START Information supplied
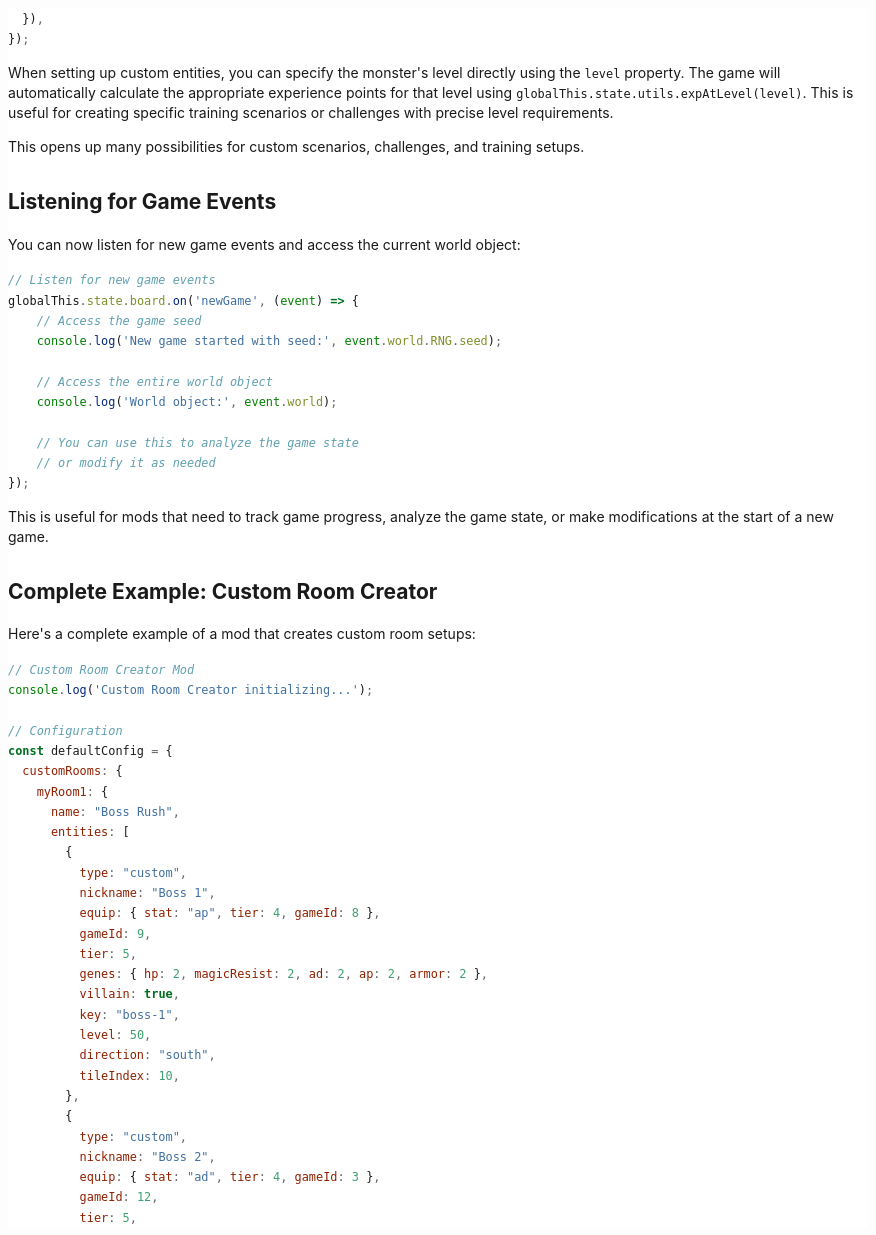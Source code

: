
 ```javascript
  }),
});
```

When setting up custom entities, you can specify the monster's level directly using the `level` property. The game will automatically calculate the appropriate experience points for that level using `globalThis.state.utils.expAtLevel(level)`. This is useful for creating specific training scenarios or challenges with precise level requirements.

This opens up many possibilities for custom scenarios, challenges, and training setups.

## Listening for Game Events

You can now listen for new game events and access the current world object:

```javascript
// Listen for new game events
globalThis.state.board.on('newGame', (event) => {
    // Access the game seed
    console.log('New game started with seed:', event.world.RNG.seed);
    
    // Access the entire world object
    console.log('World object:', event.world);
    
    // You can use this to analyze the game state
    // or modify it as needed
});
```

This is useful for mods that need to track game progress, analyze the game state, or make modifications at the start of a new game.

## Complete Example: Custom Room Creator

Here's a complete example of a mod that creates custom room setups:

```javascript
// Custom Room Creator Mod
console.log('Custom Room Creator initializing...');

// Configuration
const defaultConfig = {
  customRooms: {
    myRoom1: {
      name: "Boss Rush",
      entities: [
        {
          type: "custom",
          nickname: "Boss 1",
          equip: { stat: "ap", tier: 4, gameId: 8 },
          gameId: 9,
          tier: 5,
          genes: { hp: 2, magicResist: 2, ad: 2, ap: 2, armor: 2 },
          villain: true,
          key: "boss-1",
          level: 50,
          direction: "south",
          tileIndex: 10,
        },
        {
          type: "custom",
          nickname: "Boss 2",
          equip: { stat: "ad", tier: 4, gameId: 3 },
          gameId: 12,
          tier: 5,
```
END Information supplied
> _Work instruction_
Everything in the data except the pictures must be transcribed exactly.

> _Solution_
Source code

:
 ```javascript
  }),
});
```

When setting up custom entities, you can specify the monster's level directly using the `level` property. The game will automatically calculate the appropriate experience points for that level using `globalThis.state.utils.expAtLevel(level)`. This is useful for creating specific training scenarios or challenges with precise level requirements.

This opens up many possibilities for custom scenarios, challenges, and training setups.

## Listening for Game Events

You can now listen for new game events and access the current world object:

```javascript
// Listen for new game events
globalThis.state.board.on('newGame', (event) => {
    // Access the game seed
    console.log('New game started with seed:', event.world.RNG.seed);
    
    // Access the entire world object
    console.log('World object:', event.world);
    
    // You can use this to analyze the game state
    // or modify it as needed
});
```

This is useful for mods that need to track game progress, analyze the game state, or make modifications at the start of a new game.

## Complete Example: Custom Room Creator

Here's a complete example of a mod that creates custom room setups:

```javascript
// Custom Room Creator Mod
console.log('Custom Room Creator initializing...');

// Configuration
const defaultConfig = {
  customRooms: {
    myRoom1: {
      name: "Boss Rush",
      entities: [
        {
          type: "custom",
          nickname: "Boss 1",
          equip: { stat: "ap", tier: 4, gameId: 8 },
          gameId: 9,
          tier: 5,
          genes: { hp: 2, magicResist: 2, ad: 2, ap: 2, armor: 2 },
          villain: true,
          key: "boss-1",
          level: 50,
          direction: "south",
          tileIndex: 10,
        },
        {
          type: "custom",
          nickname: "Boss 2",
          equip: { stat: "ad", tier: 4, gameId: 3 },
          gameId: 12,
          tier: 5,
```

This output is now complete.